(Stored data)
__________

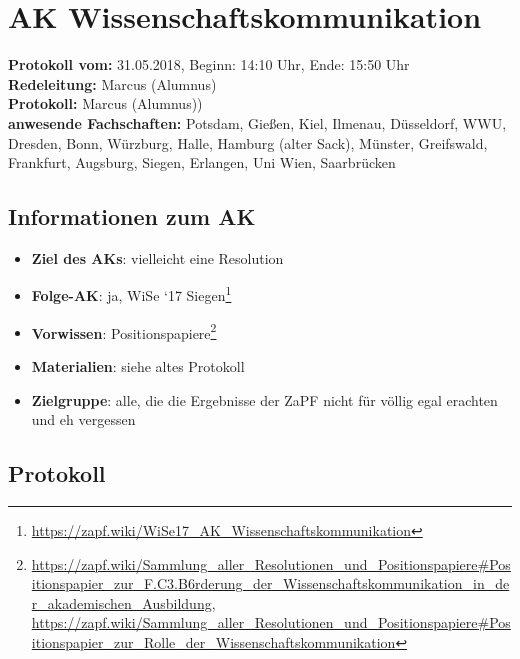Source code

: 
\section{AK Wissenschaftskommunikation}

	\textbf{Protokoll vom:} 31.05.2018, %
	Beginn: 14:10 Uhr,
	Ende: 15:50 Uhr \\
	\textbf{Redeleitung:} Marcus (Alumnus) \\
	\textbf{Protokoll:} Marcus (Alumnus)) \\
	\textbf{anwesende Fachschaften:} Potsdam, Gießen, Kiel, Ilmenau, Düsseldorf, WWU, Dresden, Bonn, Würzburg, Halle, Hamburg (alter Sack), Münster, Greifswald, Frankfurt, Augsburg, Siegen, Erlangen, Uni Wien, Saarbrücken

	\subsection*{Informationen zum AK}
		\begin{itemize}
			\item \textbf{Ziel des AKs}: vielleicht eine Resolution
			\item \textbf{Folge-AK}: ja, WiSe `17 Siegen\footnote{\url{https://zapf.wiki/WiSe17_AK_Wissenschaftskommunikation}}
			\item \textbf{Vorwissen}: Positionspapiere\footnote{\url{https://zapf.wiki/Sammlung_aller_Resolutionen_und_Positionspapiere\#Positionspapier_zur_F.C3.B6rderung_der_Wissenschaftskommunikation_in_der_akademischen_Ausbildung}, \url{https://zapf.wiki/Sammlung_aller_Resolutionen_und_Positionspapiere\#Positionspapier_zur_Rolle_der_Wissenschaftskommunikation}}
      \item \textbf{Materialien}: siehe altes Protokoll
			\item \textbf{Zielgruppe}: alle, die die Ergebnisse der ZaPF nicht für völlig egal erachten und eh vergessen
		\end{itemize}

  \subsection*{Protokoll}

__________

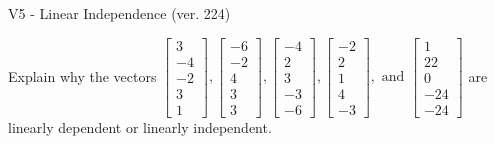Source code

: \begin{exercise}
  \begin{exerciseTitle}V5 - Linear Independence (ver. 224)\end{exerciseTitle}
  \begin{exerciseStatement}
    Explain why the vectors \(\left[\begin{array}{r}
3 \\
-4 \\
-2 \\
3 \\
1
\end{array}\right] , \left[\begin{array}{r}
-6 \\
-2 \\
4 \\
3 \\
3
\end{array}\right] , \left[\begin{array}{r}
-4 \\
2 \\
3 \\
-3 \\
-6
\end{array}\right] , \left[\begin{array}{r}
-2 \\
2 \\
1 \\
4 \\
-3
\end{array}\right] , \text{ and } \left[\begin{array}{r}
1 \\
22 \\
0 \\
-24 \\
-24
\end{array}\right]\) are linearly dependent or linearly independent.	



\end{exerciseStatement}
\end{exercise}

__________

> _The problem_: Show every line above in which the word "https" is found.

> _Problem solution_:
			\item \textbf{Folge-AK}: ja, WiSe `17 Siegen\footnote{\url{https://zapf.wiki/WiSe17_AK_Wissenschaftskommunikation}}
			\item \textbf{Vorwissen}: Positionspapiere\footnote{\url{https://zapf.wiki/Sammlung_aller_Resolutionen_und_Positionspapiere\#Positionspapier_zur_F.C3.B6rderung_der_Wissenschaftskommunikation_in_der_akademischen_Ausbildung}, \url{https://zapf.wiki/Sammlung_aller_Resolutionen_und_Positionspapiere\#Positionspapier_zur_Rolle_der_Wissenschaftskommunikation}}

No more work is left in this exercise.